For ¥100, a vending machine at the Golden Temple in Kyoto will tell you your fortune. It told us that, if our fortune was excellent, very good, pretty good or good, we should take it with us. Otherwise, we should tie it to the appropriate place (it failed to mention where that appropriate place was).
Here’s what it had to say…
When spring come, snow’s melting. Wait for some time. Nightingale! Poetic AND cryptic. Nice.
Your Fortune: Pretty Good
Be modest (pretty tricky when you’re as awesome as I am) and faithful. You’d better not try to do anything with your own will (that’s OK, Erin’s in charge anyhow). An ill-minded person may cause you some troubles. Be careful of your company.
- wish: Don’t be in a hurry. Wait for a good chance.
- expected visitor: Though he will be late, he is sure to come (I think this one is about Keith)
- missing thing: It’s difficult to find (that has to be either the plane adapter for my noise-cancelling headphones or my Mac’s chamois cloth)
- travel: Be alert on thieves (seriously, Japan is, like, the least dangerous place ever)

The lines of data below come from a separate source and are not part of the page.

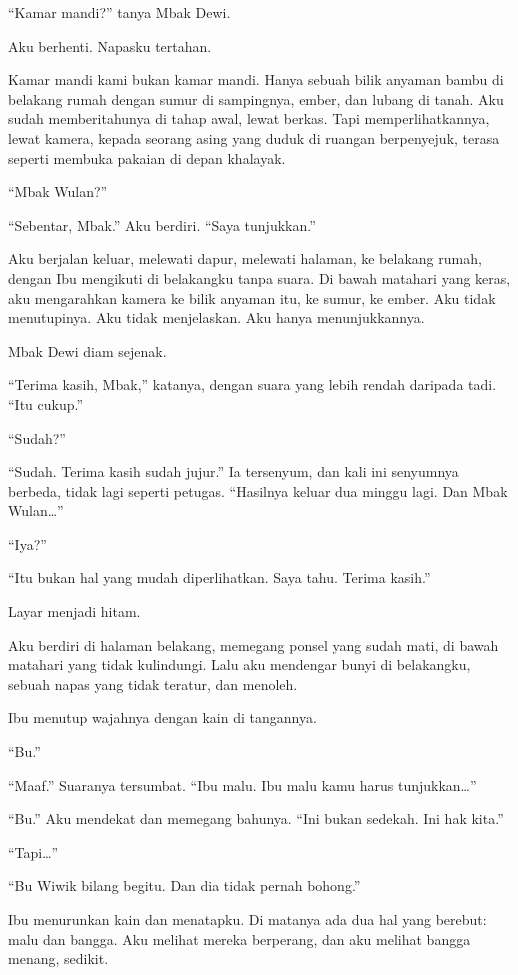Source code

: \documentclass[11pt,twoside,openany]{book}
\begin{document}
``Kamar mandi?'' tanya Mbak Dewi.

Aku berhenti. Napasku tertahan.

Kamar mandi kami bukan kamar mandi. Hanya sebuah bilik anyaman bambu di belakang rumah dengan sumur di sampingnya, ember, dan lubang di tanah. Aku sudah memberitahunya di tahap awal, lewat berkas. Tapi memperlihatkannya, lewat kamera, kepada seorang asing yang duduk di ruangan berpenyejuk, terasa seperti membuka pakaian di depan khalayak.

``Mbak Wulan?''

``Sebentar, Mbak.'' Aku berdiri. ``Saya tunjukkan.''

Aku berjalan keluar, melewati dapur, melewati halaman, ke belakang rumah, dengan Ibu mengikuti di belakangku tanpa suara. Di bawah matahari yang keras, aku mengarahkan kamera ke bilik anyaman itu, ke sumur, ke ember. Aku tidak menutupinya. Aku tidak menjelaskan. Aku hanya menunjukkannya.

Mbak Dewi diam sejenak.

``Terima kasih, Mbak,'' katanya, dengan suara yang lebih rendah daripada tadi. ``Itu cukup.''

``Sudah?''

``Sudah. Terima kasih sudah jujur.'' Ia tersenyum, dan kali ini senyumnya berbeda, tidak lagi seperti petugas. ``Hasilnya keluar dua minggu lagi. Dan Mbak Wulan\ldots{}''

``Iya?''

``Itu bukan hal yang mudah diperlihatkan. Saya tahu. Terima kasih.''

Layar menjadi hitam.

Aku berdiri di halaman belakang, memegang ponsel yang sudah mati, di bawah matahari yang tidak kulindungi. Lalu aku mendengar bunyi di belakangku, sebuah napas yang tidak teratur, dan menoleh.

Ibu menutup wajahnya dengan kain di tangannya.

``Bu.''

``Maaf.'' Suaranya tersumbat. ``Ibu malu. Ibu malu kamu harus tunjukkan\ldots{}''

``Bu.'' Aku mendekat dan memegang bahunya. ``Ini bukan sedekah. Ini hak kita.''

``Tapi\ldots{}''

``Bu Wiwik bilang begitu. Dan dia tidak pernah bohong.''

Ibu menurunkan kain dan menatapku. Di matanya ada dua hal yang berebut: malu dan bangga. Aku melihat mereka berperang, dan aku melihat bangga menang, sedikit.
\end{document}
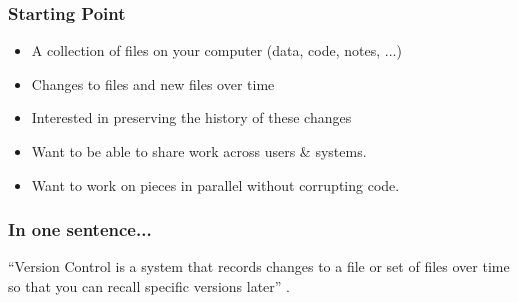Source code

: 
\begin{frame}
    \frametitle{Starting Point}

    \begin{itemize}
        \item A collection of files on your computer (data, code, notes, ...)
        \item Changes to files and new files over time
        \item Interested in preserving the history 
        of these changes
        \item Want to be able to share work across users \& systems.
        \item Want to work on pieces in parallel without corrupting code.
    \end{itemize}
\end{frame}

\begin{frame}
    \frametitle{In one sentence...}
    ``Version Control is a system that records changes to a file or set of files
    over time so that you can recall specific versions later'' \citep{ChaconHamano2009}.
\end{frame}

- business: Not so good now. You’ll get little profit. (Anyone need a website?)
- study: Banish worldly thoughts from your mind. Study hard. (Great advice for a long-term traveller…)
- speculation: It’s not time to buy or sell. Take your time.
- game and match: Trust your partner or team mates.
- love: Study on your lover. (Make notes on her arms? Use her as a table?)
- removal: The sooner, the better.
- childbirth: Easy to birth. (good to know, what with the whole not having a womb thing)
- illness: Change your sanatorium. (I takes my sanatoriums where I can find them)
- marriage proposal: Some gossips will cause you trouble. Be cautious.
I don’t actually think this is a Pretty Good fortune after all—seems like there’s a lot of bad news in there. Maybe I should tie it to an appropriate place anyway.